The records underneath are to be printed in full and exactly, with no pictures carried over.

▸ MATERIAL PROVIDED:
-*-*-
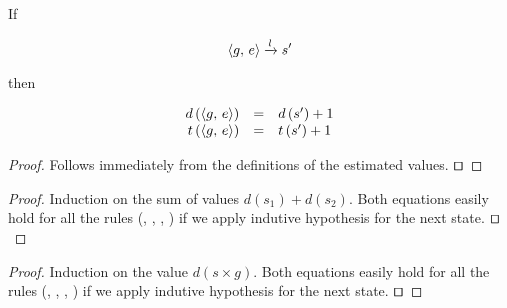 \begin{lemma}
\label{lem:task_measure_equations}
  If

  \[\langle g ,\, e \rangle \xrightarrow{l} s^\prime\]

  then

  \[
    \begin{array}{rcl}
    d\,(\langle g ,\, e \rangle) &=& d\,(s^\prime) + 1\\
    t\,(\langle g ,\, e \rangle) &=& t\,(s^\prime) + 1
    \end{array}
  \]
\end{lemma}
\begin{proof}
    Follows immediately from the definitions of the estimated values. $\qed$
\end{proof}


\begin{proof}
Induction on the sum of values $d(s_1) + d(s_2)$.
Both equations easily hold for all the rules (, , , ) if we apply indutive hypothesis for the next state. $\qed$
\end{proof}

\begin{proof}
Induction on the value $d(s \times g)$. 
Both equations easily hold for all the rules (, , , ) if we apply indutive hypothesis for the next state. $\qed$
\end{proof}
-*-*-
▸ SOLUTION BELOW:
 \begin{lemma}
\label{lem:task_measure_equations}
  If

  \[\langle g ,\, e \rangle \xrightarrow{l} s^\prime\]

  then

  \[
    \begin{array}{rcl}
    d\,(\langle g ,\, e \rangle) &=& d\,(s^\prime) + 1\\
    t\,(\langle g ,\, e \rangle) &=& t\,(s^\prime) + 1
    \end{array}
  \]
\end{lemma}
\begin{proof}
    Follows immediately from the definitions of the estimated values. $\qed$
\end{proof}


\begin{proof}
Induction on the sum of values $d(s_1) + d(s_2)$.
Both equations easily hold for all the rules (, , , ) if we apply indutive hypothesis for the next state. $\qed$
\end{proof}

\begin{proof}
Induction on the value $d(s \times g)$. 
Both equations easily hold for all the rules (, , , ) if we apply indutive hypothesis for the next state. $\qed$
\end{proof}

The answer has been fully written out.